While we claim the Granny Smith, Braeburn Apples have their origins in New Zealand (Would it be facetious to make mention that the Braeburn is an offspring of the Granny Smith?). They are characterised by a streaky skin in red and orange tones. It's a juicy apple with a sweet but crisp finish and when cooked, tends to keep its shape.
Having just purchased Michel Roux's latest Pastry it supplied me with the perfect use for these apples - a filo pastry strudel!
If you don't have Braeburn's then the Cox apple makes an excellent substitute. This version of strudel certainly got my attention due its unusual method. Instead of just piling the fruit in one spot, the apples are very finely sliced and layered over all the pastry - it's then rolled to form a spiral of alternating layers of apple and filo.
While the original used raisins I've replaced them with dried bluberries and for a little extra crunch, walnuts.
Apple and Blueberry Strudel
filo pastry (I used this filo)
6 Braeburn apples
80 grams dried blueberries
60 grams walnuts, roughly chopped
1 lemon, juiced
50 grams caster sugar
2 teaspoons ground cinnamon
caster sugar, extra
Make the filling:
Take a cup of boiling water and pour it over the dried blueberries. Let this sit for 5 minutes, then drain.
Halve the apples, core, and then slice very finely. Place the apples into a bowl along with the drained blueberries.
Put the lemon juice, sugar and cinnamon into a small dish - stir to dissolve the sugar and then pour over the apples, tossing gentle to ensure the slices are well coated. Let this sit for 15 minutes.
Assemble the strudel:
I am using a rather rustic filo that certainly looks like it is made by someone's Greek gran and it is a bit thicker than the commercial varieties so only one sheet is needed. If you were making this with commercial pastry you'd need to use multiple sheets, each layer buttered to the next to provide the necessary strength.

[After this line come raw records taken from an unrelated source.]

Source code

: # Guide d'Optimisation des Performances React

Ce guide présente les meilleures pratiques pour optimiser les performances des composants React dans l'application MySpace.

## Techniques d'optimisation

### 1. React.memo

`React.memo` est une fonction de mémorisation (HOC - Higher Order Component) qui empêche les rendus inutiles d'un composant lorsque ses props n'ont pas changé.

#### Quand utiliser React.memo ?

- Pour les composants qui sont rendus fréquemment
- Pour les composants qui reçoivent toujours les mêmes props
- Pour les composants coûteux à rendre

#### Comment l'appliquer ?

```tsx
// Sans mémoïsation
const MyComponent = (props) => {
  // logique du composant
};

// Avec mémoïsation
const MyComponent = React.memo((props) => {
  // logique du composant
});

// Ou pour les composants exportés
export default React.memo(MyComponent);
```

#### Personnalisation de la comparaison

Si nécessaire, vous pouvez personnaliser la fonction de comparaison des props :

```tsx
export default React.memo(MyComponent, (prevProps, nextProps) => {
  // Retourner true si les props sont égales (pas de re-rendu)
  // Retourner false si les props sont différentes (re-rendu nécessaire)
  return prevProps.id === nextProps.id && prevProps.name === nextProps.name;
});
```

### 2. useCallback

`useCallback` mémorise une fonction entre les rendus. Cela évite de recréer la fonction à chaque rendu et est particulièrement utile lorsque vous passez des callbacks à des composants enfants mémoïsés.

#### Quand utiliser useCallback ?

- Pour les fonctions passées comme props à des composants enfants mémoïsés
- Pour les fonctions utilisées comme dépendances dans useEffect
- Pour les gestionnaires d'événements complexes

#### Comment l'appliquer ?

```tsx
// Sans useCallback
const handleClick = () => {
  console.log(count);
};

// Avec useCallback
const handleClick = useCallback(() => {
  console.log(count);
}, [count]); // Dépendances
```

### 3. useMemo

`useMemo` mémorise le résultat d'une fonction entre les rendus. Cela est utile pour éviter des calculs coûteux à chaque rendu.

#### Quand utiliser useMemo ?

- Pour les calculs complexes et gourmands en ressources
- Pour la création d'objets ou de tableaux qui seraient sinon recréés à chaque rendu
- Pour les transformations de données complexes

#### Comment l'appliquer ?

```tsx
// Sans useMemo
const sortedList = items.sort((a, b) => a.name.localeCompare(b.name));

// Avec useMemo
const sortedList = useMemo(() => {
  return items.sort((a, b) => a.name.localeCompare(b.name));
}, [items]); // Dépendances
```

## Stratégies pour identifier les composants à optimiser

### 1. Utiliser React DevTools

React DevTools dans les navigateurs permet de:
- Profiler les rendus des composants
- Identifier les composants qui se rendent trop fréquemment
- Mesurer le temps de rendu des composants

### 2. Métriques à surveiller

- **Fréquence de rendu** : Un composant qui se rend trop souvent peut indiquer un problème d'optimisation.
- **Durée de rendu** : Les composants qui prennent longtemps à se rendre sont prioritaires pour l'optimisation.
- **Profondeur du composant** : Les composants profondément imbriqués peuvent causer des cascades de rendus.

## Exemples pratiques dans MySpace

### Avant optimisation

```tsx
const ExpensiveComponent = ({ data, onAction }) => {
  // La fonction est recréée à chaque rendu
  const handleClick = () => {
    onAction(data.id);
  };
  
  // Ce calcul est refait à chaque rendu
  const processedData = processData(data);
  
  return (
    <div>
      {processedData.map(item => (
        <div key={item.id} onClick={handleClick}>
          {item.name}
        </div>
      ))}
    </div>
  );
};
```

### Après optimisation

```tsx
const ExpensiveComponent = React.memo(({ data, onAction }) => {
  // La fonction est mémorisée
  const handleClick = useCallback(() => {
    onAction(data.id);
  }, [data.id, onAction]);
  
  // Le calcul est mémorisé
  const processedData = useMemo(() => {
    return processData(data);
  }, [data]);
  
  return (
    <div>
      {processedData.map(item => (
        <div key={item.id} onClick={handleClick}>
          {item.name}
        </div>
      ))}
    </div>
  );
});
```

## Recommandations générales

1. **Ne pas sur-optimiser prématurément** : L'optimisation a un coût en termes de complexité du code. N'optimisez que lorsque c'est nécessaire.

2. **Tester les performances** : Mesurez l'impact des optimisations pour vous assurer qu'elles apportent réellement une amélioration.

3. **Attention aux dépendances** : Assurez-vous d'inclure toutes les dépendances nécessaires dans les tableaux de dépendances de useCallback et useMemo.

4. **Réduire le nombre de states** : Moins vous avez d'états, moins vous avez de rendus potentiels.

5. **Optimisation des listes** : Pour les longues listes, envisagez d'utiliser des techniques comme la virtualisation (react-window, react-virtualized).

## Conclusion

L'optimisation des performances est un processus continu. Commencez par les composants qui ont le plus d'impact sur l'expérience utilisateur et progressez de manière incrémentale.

The sheet I used was roughly 55cm square (23 inch).
Drain the apple slices really well before using.
Leave the top quarter of the pastry uncovered as well as an inch on the sides - cover the rest of the sheet in a single layer of the filling. Scatter over with the walnut pieces.
Fold the inch border over the filling and then begin to roll the filo to form a sausage shape - when you reach the uncovered section, brush this well with melted butter before continuing to roll.
Place this onto a baking paper lined tray and brush the top with butter and give it a light sprinkle of caster sugar.
Bake in a preheated 180°C/350°F oven until golden - this will take around 30-45 minutes depending on the type of pastry you have used.
Let it stand on the tray for a few minutes before sliding it onto a wire rack to cool.
It's certainly a new twist on an old favourite but utterly delicious!